#### Task brief
Give again, word for word, each line below starting at the one that contains "Carpetas del proyecto" and ending at the one that contains "Instrucciones para el".
※
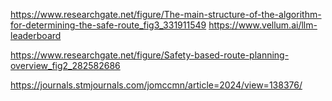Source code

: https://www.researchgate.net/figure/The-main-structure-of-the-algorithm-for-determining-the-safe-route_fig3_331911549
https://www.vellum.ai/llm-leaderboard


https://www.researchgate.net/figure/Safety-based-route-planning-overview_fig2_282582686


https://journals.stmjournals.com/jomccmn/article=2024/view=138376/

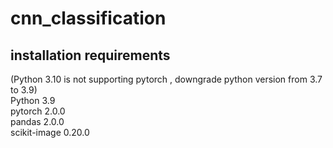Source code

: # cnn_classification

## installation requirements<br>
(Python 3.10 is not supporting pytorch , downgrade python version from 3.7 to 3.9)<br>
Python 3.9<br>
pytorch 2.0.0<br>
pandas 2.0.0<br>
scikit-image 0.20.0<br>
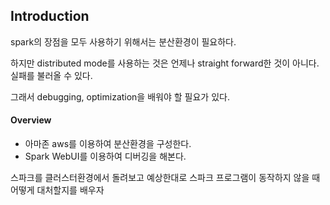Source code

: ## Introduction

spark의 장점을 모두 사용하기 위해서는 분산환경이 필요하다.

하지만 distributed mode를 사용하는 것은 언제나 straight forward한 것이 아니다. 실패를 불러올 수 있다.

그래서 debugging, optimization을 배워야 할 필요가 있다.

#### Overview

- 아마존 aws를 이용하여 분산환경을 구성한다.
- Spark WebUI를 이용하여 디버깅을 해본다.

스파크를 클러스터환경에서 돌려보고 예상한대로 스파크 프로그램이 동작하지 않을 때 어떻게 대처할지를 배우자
※
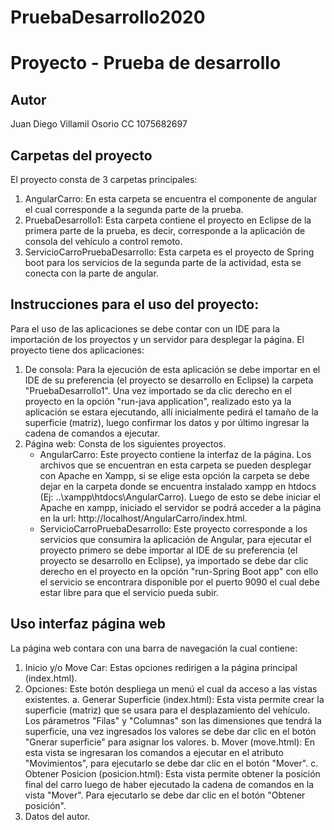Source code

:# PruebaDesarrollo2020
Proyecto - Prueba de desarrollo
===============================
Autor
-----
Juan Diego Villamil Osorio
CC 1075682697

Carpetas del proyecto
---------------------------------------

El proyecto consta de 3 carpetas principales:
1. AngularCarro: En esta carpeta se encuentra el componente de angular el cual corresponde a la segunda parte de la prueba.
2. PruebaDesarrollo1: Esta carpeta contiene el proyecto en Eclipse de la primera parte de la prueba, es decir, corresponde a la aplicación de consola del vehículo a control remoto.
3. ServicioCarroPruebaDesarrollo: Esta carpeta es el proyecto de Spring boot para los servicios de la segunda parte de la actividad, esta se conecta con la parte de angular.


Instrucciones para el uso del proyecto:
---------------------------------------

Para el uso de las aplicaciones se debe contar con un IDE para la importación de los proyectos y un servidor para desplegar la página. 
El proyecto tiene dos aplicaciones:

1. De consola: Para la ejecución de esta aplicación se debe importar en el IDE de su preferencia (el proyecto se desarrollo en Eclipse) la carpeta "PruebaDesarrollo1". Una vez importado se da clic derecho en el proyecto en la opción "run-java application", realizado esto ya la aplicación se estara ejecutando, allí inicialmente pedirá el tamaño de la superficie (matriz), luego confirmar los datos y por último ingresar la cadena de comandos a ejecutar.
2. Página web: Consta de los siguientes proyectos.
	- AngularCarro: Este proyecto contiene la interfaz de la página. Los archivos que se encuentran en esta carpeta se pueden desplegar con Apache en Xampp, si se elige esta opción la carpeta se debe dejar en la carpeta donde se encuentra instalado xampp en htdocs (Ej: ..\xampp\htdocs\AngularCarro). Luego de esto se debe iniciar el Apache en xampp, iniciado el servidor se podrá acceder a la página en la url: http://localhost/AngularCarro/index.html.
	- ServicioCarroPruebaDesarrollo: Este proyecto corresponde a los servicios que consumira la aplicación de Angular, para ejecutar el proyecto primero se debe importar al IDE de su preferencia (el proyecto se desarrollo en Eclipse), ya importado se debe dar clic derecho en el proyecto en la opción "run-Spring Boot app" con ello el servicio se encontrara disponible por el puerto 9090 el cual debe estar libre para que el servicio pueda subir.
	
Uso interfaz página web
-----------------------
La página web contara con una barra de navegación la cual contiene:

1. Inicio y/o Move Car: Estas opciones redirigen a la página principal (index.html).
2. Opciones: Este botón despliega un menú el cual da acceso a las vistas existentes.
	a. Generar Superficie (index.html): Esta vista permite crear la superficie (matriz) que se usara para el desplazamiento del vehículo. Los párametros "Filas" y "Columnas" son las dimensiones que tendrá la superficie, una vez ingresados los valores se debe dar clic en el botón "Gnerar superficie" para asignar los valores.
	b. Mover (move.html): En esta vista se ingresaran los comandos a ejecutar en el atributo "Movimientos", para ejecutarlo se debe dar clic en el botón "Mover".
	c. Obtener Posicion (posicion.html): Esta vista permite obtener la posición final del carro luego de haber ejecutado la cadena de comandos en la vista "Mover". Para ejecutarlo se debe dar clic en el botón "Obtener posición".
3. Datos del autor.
※
#### Your response
Carpetas del proyecto
---------------------------------------

El proyecto consta de 3 carpetas principales:
1. AngularCarro: En esta carpeta se encuentra el componente de angular el cual corresponde a la segunda parte de la prueba.
2. PruebaDesarrollo1: Esta carpeta contiene el proyecto en Eclipse de la primera parte de la prueba, es decir, corresponde a la aplicación de consola del vehículo a control remoto.
3. ServicioCarroPruebaDesarrollo: Esta carpeta es el proyecto de Spring boot para los servicios de la segunda parte de la actividad, esta se conecta con la parte de angular.


Instrucciones para el uso del proyecto:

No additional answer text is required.